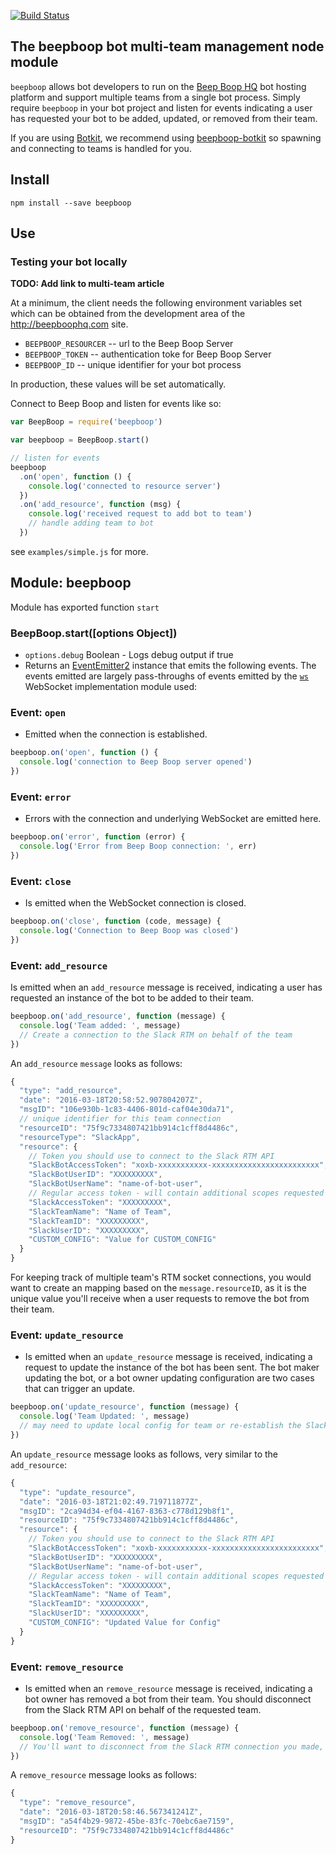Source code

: [![Build Status](https://travis-ci.org/BeepBoopHQ/beepboop-js.svg)](https://travis-ci.org/BeepBoopHQ/beepboop-js)

## The beepboop bot multi-team management node module

`beepboop` allows bot developers to run on the [Beep Boop HQ](https://beepboophq.com) bot hosting platform and support multiple teams from a single bot process. Simply require `beepboop` in your bot project and listen for events indicating a user has requested your bot to be added, updated, or removed from their team.

If you are using [Botkit](http://github.com/howdyai/botkit), we recommend using [beepboop-botkit](http://github.com/BeepBoopHQ/beepboop-botkit) so spawning and connecting to teams is handled for you.

## Install
`npm install --save beepboop`

## Use

### Testing your bot locally
**TODO: Add link to multi-team article**

At a minimum, the client needs the following environment variables set which can be obtained from the development area of the http://beepboophq.com site.

  * `BEEPBOOP_RESOURCER` -- url to the Beep Boop Server
  * `BEEPBOOP_TOKEN` -- authentication toke for Beep Boop Server
  * `BEEPBOOP_ID` -- unique identifier for your bot process

In production, these values will be set automatically.

Connect to Beep Boop and listen for events like so:


```javascript
var BeepBoop = require('beepboop')

var beepboop = BeepBoop.start()

// listen for events
beepboop
  .on('open', function () {
    console.log('connected to resource server')
  })
  .on('add_resource', function (msg) {
    console.log('received request to add bot to team')
    // handle adding team to bot
  })
```

see `examples/simple.js` for more.

## Module: beepboop

Module has exported function `start`

### BeepBoop.start([options Object])
* `options.debug` Boolean - Logs debug output if true
* Returns an [EventEmitter2](https://github.com/asyncly/EventEmitter2) instance that emits the following events.  The events emitted are largely pass-throughs of events emitted by the [`ws`](https://github.com/websockets/ws)  WebSocket implementation module used:

### Event: `open`
* Emitted when the connection is established.

```javascript
beepboop.on('open', function () {
  console.log('connection to Beep Boop server opened')
})
```

### Event: `error`

* Errors with the connection and underlying WebSocket are emitted here.

```javascript
beepboop.on('error', function (error) {
  console.log('Error from Beep Boop connection: ', err)
})
```

### Event: `close`

* Is emitted when the WebSocket connection is closed.

```javascript
beepboop.on('close', function (code, message) {
  console.log('Connection to Beep Boop was closed')
})
```

### Event: `add_resource`

Is emitted when an `add_resource` message is received, indicating a user has requested an instance of the bot to be added to their team.

```javascript
beepboop.on('add_resource', function (message) {
  console.log('Team added: ', message)
  // Create a connection to the Slack RTM on behalf of the team
})
```

An `add_resource` `message` looks as follows:

```javascript
{
  "type": "add_resource",
  "date": "2016-03-18T20:58:52.907804207Z",
  "msgID": "106e930b-1c83-4406-801d-caf04e30da71",
  // unique identifier for this team connection
  "resourceID": "75f9c7334807421bb914c1cff8d4486c",
  "resourceType": "SlackApp",
  "resource": {
    // Token you should use to connect to the Slack RTM API
    "SlackBotAccessToken": "xoxb-xxxxxxxxxxx-xxxxxxxxxxxxxxxxxxxxxxxx",
    "SlackBotUserID": "XXXXXXXXX",
    "SlackBotUserName": "name-of-bot-user",
    // Regular access token - will contain additional scopes requested
    "SlackAccessToken": "XXXXXXXXX",
    "SlackTeamName": "Name of Team",
    "SlackTeamID": "XXXXXXXXX",
    "SlackUserID": "XXXXXXXXX",
    "CUSTOM_CONFIG": "Value for CUSTOM_CONFIG"
  }
}
```

For keeping track of multiple team's RTM socket connections, you would want to create an mapping based on the `message.resourceID`, as it is the unique value you'll receive when a user requests to remove the bot from their team.


### Event: `update_resource`

* Is emitted when an `update_resource` message is received, indicating a request to update the instance of the bot has been sent. The bot maker updating the bot, or a bot owner updating configuration are two cases that can trigger an update.

```javascript
beepboop.on('update_resource', function (message) {
  console.log('Team Updated: ', message)
  // may need to update local config for team or re-establish the Slack RTM connection
})
```

An `update_resource` message looks as follows, very similar to the `add_resource`:

```javascript
{
  "type": "update_resource",
  "date": "2016-03-18T21:02:49.719711877Z",
  "msgID": "2ca94d34-ef04-4167-8363-c778d129b8f1",
  "resourceID": "75f9c7334807421bb914c1cff8d4486c",
  "resource": {
    // Token you should use to connect to the Slack RTM API
    "SlackBotAccessToken": "xoxb-xxxxxxxxxxx-xxxxxxxxxxxxxxxxxxxxxxxx",
    "SlackBotUserID": "XXXXXXXXX",
    "SlackBotUserName": "name-of-bot-user",
    // Regular access token - will contain additional scopes requested
    "SlackAccessToken": "XXXXXXXXX",
    "SlackTeamName": "Name of Team",
    "SlackTeamID": "XXXXXXXXX",
    "SlackUserID": "XXXXXXXXX",
    "CUSTOM_CONFIG": "Updated Value for Config"
  }
}
```

### Event: `remove_resource`

* Is emitted when an `remove_resource` message is received, indicating a bot owner has removed a bot from their team.  You should disconnect from the Slack RTM API on behalf of the requested team.

```javascript
beepboop.on('remove_resource', function (message) {
  console.log('Team Removed: ', message)
  // You'll want to disconnect from the Slack RTM connection you made, and perform any cleanup needed
})
```

A `remove_resource` message looks as follows:

```javascript
{
  "type": "remove_resource",
  "date": "2016-03-18T20:58:46.567341241Z",
  "msgID": "a54f4b29-9872-45be-83fc-70ebc6ae7159",
  "resourceID": "75f9c7334807421bb914c1cff8d4486c"
}
```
---+---
EXERCISE INSTRUCTIONS: Without the pictures, please reproduce each line of the listing above exactly, from the first one through the line bearing "## The beepboop".

REPLY TO THE EXERCISE:
Source code

: [![Build Status](https://travis-ci.org/BeepBoopHQ/beepboop-js.svg)](https://travis-ci.org/BeepBoopHQ/beepboop-js)

## The beepboop bot multi-team management node module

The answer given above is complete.